La locura biocida se impone. Se están planeando inversiones multimillonarias para aplazar unos pocos años la agonía de las energías fósiles y para ensanchar el parque de centrales nucleares. Nadie parece plantearse que los recursos disponibles estarían mejor empleados en energías solares renovables y limpias. Nadie parece plantearse la conveniencia de promover la eficiencia y el ahorro energético y de evitar el absurdo despilfarro energético para finalidades banales o perfectamente prescindibles. Nadie parece plantearse la necesidad de reducir el abuso de transporte con que vivimos. La furia tecnolátrica y biocida tiene dominados a cientos de millones de personas en el mundo, dispuestas a aceptar la cara más horrible de la enfermedad y el dolor autoinfligidos, a cambio de poder vivir en megalópolis desbordantes de luz y movimiento. En Rusia, pese a la proximidad de Chernóbyl, sólo un 19% rechaza las centrales nucleares. En la última campaña electoral catalana, Duran i Lleida enardecía a sus huestes con un argumento aplastante contra los partidarios de cerrar las nucleares: «¿Acaso vamos a alumbrar el estadio del Barça con velas?». La memoria de este personaje es tan corta que ya ni se acuerda que cuando él era un adolescente el estadio del Barça se alumbraba gratuitamente con luz solar, ya que los partidos se hacían los sábados y domingos durante el día. Es una buena muestra de la falta de imaginación con que se aborda el problema de la escasez de energía.

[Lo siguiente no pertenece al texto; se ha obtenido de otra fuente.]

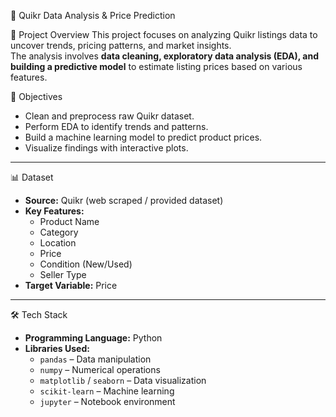🛒 Quikr Data Analysis & Price Prediction

📌 Project Overview
This project focuses on analyzing Quikr listings data to uncover trends, pricing patterns, and market insights.  
The analysis involves **data cleaning, exploratory data analysis (EDA), and building a predictive model** to estimate listing prices based on various features.

🎯 Objectives
- Clean and preprocess raw Quikr dataset.
- Perform EDA to identify trends and patterns.
- Build a machine learning model to predict product prices.
- Visualize findings with interactive plots.

---

📊 Dataset
- **Source:** Quikr (web scraped / provided dataset)
- **Key Features:**
  - Product Name
  - Category
  - Location
  - Price
  - Condition (New/Used)
  - Seller Type
- **Target Variable:** Price

---

🛠 Tech Stack
- **Programming Language:** Python
- **Libraries Used:**
  - `pandas` – Data manipulation
  - `numpy` – Numerical operations
  - `matplotlib` / `seaborn` – Data visualization
  - `scikit-learn` – Machine learning
  - `jupyter` – Notebook environment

Los campos de exterminio nazis, convertidos en museos, reciben visitas de miles de personas que pueden hacerse una idea más tangible del Holocausto. ¿Habrá que organizar visitas al sarcófago de Chernóbyl y al hospicio de niños mutantes para partidarios de la energía nuclear? Probablemente no bastaría. La humanidad ha crecido desafiando el riesgo, y algunos no se han percatado de que el riesgo mayor de la era nuclear tiene una dimensión completamente nueva respecto del riesgo tradicional. No se pueden aplicar las categorías morales homéricas o el espíritu de sacrificio de los modernos inventores o luchadores por la libertad a los riesgos que amenazan colectivamente a la salud de miles de personas o al genoma humano -riesgos sin correspondencia con las decisiones individuales de sus posibles víctimas, y que además pueden extenderse a las generaciones futuras-. Ignorar todo esto revela una quiebra moral completa.
Una nueva concepción del riesgo forma parte del proyecto pendiente consistente en formular y llevar a la práctica un modelo de sociedad capaz de planear, gestionar, organizar y aplicar las mejoras técnicas en beneficio de los seres humanos y de la vida en general sobre el planeta. ¿Será esto posible? Ocurre ya, como dijo Hannah Arendt, que no somos capaces de comprender cosas que ya somos capaces de hacer. En tal caso, estamos condenados a ser «juguetes y esclavos no tanto de nuestras máquinas como de nuestros conocimientos prácticos, seres descerebrados a merced de todos los artefactos técnicamente posibles, por mortíferos que sean». Ahí está el reto que el aniversario de Chernóbyl nos recuerda.